[RECORDS SUPPLIED]
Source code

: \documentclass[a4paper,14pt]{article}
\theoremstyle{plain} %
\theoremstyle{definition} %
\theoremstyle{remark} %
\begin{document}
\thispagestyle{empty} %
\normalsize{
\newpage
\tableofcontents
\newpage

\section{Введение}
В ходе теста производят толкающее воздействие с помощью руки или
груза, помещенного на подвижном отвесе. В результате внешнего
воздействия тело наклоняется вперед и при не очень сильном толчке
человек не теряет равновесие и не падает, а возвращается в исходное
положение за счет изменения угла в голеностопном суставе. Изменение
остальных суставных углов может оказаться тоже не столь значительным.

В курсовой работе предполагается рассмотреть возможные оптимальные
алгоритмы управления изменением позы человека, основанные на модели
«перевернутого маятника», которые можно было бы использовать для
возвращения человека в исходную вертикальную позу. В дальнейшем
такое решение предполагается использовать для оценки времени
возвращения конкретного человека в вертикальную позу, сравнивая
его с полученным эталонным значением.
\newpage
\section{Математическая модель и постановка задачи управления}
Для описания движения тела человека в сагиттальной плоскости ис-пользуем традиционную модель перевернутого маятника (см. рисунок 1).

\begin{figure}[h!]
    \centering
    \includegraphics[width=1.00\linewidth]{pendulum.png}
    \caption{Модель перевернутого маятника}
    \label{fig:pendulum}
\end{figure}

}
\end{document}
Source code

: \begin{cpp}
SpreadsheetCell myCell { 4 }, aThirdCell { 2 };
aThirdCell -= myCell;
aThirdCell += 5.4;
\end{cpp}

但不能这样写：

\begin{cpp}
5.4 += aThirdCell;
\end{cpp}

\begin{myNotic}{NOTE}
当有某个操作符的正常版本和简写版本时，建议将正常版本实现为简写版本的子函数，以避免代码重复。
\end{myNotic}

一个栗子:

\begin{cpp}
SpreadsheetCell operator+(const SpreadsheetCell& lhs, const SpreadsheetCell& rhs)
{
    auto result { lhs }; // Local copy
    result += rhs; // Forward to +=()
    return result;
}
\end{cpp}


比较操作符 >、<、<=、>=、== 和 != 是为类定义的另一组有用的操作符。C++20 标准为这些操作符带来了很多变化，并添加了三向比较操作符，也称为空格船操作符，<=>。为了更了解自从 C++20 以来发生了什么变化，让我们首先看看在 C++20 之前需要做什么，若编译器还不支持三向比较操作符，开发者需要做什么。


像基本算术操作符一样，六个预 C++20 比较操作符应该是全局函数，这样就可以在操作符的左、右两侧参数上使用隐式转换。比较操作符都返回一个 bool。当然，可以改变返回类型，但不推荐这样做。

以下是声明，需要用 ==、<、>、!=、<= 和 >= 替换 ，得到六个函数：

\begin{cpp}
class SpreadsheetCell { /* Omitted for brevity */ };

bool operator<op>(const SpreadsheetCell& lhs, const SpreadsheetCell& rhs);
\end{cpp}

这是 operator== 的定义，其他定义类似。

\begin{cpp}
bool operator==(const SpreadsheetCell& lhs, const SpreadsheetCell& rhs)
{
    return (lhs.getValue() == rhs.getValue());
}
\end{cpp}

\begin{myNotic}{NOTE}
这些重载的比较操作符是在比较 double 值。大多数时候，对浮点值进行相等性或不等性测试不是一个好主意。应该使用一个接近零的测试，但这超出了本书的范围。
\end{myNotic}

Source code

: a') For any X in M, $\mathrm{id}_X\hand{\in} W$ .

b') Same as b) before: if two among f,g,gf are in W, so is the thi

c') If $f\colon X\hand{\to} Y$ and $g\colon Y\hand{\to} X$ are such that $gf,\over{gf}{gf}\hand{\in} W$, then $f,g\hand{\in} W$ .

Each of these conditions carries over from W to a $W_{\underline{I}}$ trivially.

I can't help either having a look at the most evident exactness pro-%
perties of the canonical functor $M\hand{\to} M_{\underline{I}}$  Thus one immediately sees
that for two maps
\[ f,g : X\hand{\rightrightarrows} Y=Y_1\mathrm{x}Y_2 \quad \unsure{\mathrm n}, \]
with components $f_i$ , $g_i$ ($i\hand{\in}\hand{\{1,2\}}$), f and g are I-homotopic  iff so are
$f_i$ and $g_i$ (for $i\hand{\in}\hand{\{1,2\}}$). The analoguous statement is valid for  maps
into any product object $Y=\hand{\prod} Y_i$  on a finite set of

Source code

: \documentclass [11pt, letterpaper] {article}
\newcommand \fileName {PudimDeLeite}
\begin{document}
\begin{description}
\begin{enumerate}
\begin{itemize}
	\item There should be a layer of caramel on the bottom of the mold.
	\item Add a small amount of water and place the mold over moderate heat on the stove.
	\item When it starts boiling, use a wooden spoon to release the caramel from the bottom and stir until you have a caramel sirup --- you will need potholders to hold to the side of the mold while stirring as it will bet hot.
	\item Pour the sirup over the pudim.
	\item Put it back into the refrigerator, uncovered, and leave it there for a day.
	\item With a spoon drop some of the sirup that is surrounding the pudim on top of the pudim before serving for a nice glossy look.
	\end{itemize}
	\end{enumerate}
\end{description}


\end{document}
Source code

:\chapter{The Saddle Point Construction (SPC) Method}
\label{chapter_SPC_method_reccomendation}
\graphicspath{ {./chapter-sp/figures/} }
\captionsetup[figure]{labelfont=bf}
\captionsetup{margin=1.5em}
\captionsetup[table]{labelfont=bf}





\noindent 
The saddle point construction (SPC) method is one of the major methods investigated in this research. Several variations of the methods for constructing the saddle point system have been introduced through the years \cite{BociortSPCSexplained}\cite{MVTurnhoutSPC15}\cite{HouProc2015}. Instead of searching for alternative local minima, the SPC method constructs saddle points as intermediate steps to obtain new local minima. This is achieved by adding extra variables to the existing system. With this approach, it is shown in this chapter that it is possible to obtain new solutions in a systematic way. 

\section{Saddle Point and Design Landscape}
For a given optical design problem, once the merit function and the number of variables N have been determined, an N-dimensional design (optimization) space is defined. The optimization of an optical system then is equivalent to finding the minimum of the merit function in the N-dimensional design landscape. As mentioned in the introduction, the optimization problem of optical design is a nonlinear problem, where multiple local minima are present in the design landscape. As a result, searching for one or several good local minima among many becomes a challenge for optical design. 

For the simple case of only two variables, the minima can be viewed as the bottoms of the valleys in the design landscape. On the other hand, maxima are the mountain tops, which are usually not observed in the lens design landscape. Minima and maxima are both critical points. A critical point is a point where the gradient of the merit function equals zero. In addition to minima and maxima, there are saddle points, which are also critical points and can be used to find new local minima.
[/RECORDS SUPPLIED]
EXERCISE OBJECTIVE: Return all lines of the material that have "перевернутого" in them.

TASK RESULT:
«перевернутого маятника», которые можно было бы использовать для
Для описания движения тела человека в сагиттальной плоскости ис-пользуем традиционную модель перевернутого маятника (см. рисунок 1).
    \caption{Модель перевернутого маятника}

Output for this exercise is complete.